[systemd-devel] [PATCH] Allow PID 1 systemd --user instances to exit

Michael Marineau michael.marineau at coreos.com
Thu Nov 6 18:32:12 PST 2014


On Thu, Nov 6, 2014 at 6:02 PM, Lennart Poettering
<lennart at poettering.net> wrote:
> On Thu, 06.11.14 17:48, Michael Marineau (michael.marineau at coreos.com) wrote:
>
>> > So, what's the real usecase for all of this? Can you elaborate on
>> > that?
>>
>> The basic idea is to create a container that has the ability to return a
>> normal exit code when it exits. System instances don't allow this.
>
> Well, but this is something we could allow. In fact our shutdown code
> invokes exit(0) if reboot() returns EPERM already (in case of
> CAP_SYS_BOOT is missing). That said, note that in a PID namespace
> reboot() nowadays results in the equivalent of raise(SIGINT) anyway,
> which isn't too different from a simple exit().

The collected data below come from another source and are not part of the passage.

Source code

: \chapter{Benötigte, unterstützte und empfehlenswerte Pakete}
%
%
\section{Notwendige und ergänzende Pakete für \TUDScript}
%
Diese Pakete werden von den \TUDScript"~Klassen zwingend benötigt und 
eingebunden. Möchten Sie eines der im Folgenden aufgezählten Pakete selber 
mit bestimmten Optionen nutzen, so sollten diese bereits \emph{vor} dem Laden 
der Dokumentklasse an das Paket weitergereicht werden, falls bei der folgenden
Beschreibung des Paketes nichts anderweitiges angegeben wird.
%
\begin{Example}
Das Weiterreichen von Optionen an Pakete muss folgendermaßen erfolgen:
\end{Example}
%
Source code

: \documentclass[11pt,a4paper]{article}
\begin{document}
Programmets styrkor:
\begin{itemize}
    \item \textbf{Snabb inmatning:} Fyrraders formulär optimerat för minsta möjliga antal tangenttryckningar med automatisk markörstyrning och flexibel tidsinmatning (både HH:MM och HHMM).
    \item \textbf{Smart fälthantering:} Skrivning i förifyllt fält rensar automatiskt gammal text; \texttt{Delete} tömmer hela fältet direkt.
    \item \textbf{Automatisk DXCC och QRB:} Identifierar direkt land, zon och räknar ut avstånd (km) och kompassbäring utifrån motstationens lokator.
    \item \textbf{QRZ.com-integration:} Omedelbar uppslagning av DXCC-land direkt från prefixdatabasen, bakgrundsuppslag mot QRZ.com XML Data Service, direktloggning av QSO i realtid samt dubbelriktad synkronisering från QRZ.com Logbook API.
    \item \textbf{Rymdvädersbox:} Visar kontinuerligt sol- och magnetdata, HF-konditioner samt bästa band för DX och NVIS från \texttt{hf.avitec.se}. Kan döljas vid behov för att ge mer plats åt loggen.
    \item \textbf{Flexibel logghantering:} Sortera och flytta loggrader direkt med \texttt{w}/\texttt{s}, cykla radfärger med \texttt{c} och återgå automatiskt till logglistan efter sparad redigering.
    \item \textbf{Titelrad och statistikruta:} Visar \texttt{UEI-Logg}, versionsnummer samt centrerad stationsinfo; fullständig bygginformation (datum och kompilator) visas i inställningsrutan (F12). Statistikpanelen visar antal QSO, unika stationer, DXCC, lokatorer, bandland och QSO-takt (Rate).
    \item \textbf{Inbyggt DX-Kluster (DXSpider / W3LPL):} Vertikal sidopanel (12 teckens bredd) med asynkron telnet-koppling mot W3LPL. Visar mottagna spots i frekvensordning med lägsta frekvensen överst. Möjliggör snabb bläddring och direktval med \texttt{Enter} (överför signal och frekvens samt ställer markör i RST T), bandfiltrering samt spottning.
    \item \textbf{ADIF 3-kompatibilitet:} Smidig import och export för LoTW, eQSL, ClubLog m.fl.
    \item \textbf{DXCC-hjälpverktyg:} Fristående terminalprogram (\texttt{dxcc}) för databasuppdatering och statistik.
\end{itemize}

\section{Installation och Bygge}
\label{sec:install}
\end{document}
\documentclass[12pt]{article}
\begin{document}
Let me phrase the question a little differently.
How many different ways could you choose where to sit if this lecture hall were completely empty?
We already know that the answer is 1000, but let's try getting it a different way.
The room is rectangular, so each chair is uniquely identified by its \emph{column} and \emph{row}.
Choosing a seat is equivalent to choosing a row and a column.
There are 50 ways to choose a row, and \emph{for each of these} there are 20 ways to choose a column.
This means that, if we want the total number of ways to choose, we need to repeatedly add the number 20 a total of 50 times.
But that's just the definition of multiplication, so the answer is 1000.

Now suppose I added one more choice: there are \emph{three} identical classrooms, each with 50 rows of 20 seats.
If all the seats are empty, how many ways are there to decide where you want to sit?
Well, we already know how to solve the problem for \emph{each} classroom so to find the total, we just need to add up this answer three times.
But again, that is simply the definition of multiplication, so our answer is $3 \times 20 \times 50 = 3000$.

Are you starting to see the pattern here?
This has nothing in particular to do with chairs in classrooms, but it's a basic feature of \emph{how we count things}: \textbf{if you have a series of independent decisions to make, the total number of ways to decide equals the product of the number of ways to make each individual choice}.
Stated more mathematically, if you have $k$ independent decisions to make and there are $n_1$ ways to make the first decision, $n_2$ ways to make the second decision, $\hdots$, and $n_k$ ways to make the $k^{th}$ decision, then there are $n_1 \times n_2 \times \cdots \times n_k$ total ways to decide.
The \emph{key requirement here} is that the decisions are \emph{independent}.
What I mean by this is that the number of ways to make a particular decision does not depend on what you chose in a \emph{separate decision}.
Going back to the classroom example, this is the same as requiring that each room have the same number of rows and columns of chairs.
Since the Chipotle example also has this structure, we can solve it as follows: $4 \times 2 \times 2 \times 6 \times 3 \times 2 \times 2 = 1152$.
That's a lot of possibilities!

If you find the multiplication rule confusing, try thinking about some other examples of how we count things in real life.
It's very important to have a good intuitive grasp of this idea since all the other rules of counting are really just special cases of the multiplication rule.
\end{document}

The trick then is just reworking that to support plumbing through an
exit code to exit() instead.

>
>> User instances do and also avoid other undesired things like reading
>> extra args from /proc/cmdline which isn't applicable to a container.
>
> There's already an explicit check in place that makes sure read
> /proc/1/cmdline in place of of /proc/cmdline if we detect we are run
> in a container:
>
> http://cgit.freedesktop.org/systemd/systemd/tree/src/shared/util.c#n6174

Missed that one, some other difference in behaviour mislead us I suppose.

>
>> There seems to be a odd fit here between expecting a system instance to
>> behave nicely like yet another service on a host or a user instance to be
>> pid 1 in a container.
>
> Hmm, so what you are trying to do running one systemd instance as a
> service on another one, in a way that they see the same file hiearchy
> but operate based on unit files in a different directory? Is that
> correct? Wouldn't a container (maybe nspawn) work for this with some
> clevery set up --bind= mounts?

I nspawn (or similar? I'm not actually part of this particular
project) is being used here, hence running as PID 1. Running the
instance as --user seemed like the more fruitful way to plumb through
an exit code but fixing --system probably would fit our needs too.